Newly enhanced virtual machine (VM) and bare metal compute, and new bare metal graphical processing unit (GPU) instances enable customers to run even nfrastructure-heavy workloads such as high-performance computing (HPC), big data, and artificial intelligence (AI) faster and more cost-effectively, according to the company.
Unlike competitive offerings, Oracle says, its Cloud Infrastructure is built to meet the unique requirements of enterprises, offering predictable performance for enterprise applications while bringing cost efficiency to HPC use cases. According to Oracle, it delivers 1,214% better storage performance at 88% lower cost per input/output operation (IO).
All of Oracle Cloud Infrastructure’s new compute instances leverage Intel’s latest Xeon processors based on the Skylake architecture. Oracle’s accelerated bare metal shapes are also powered by NVIDIA Tesla P100 GPUs, based on the Pascal architecture. Providing 28 cores, dual 25Gb network interfaces for high-bandwidth requirements and over 18 TFLOPS of single-precision performance per instance, these GPU instances accelerate computation-heavy use cases such as reservoir modeling, AI, and deep learning.
Oracle also plans to release NVIDIA Volta architecture-powered instances with 8 NVIDIA Tesla V100 GPUs interconnected via NVIDIA NVLINK to generate over 125 TFLOPS of single-precision performance. Unlike the competition, Oracle says it will offer these GPUs as both virtual machines and bare metal instances. Oracle will also provide pre-configured images for fast deployment of use cases such as AI. Customers can also leverage TensorFlow or Caffe toolkits to accelerate HPC and deep learning use cases.
In addition, Oracle’s new VM standard shape is now available in 1, 2, 4, 8, 16, and 24 cores, while the bare metal standard shape offers 52 cores, the highest Intel Skylake-based CPU count per instance of any cloud vendor.

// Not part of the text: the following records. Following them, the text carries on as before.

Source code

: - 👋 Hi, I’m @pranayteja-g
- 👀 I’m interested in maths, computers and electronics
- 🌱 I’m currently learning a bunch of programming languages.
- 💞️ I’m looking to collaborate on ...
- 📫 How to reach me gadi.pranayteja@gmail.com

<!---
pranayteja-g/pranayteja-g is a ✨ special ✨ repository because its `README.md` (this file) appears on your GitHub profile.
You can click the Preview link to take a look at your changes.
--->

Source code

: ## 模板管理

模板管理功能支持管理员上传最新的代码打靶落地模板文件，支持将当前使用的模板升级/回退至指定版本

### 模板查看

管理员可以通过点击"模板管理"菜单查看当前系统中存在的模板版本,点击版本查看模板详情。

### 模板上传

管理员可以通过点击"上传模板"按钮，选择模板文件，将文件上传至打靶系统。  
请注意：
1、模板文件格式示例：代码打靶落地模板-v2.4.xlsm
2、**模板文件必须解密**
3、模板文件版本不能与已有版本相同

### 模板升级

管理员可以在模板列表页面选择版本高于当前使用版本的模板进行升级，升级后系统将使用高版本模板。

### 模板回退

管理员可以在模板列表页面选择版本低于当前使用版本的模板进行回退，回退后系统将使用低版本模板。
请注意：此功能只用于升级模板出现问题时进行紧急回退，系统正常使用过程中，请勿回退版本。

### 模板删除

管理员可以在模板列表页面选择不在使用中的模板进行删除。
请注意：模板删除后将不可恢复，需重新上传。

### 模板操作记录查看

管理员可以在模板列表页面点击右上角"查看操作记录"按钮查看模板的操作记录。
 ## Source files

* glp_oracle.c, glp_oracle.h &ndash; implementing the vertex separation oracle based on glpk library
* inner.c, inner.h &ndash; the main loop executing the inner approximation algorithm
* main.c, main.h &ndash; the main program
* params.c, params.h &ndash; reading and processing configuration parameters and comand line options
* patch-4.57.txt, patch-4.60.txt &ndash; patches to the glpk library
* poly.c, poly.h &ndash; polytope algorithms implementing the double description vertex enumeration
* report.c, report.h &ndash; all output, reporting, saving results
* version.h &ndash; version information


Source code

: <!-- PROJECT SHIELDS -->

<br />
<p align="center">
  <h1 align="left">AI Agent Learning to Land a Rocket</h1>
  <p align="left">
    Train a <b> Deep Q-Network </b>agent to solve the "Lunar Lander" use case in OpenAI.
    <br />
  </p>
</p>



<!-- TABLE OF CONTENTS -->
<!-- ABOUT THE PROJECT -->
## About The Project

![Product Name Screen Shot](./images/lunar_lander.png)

Combined with its high-scale storage capacity, supporting up to 512TB of non-volatile memory express (NVMe) solid state drive (SSD) remote block volumes, the company says, these instances are well-suited for traditional enterprise applications that require predictable storage performance.
The Dense I/O shapes are also available in both VM and bare metal instances and are optimal for HPC, database applications, and big data workloads. The bare metal Dense I/O shape is capable of over 3.9 million input/output operations per second (IOPS) for write operations. It also includes 51TB of local NVMe SSD storage, offering 237% more capacity than competing solutions.
Finally, Oracle Cloud Infrastructure has simplified management of virtual machines by offering a Terraform provider for single-click deployment of single or multiple compute instances for clustering. In addition, a Terraform-based Kubernetes installer is available for deployment of highly available, containerized applications.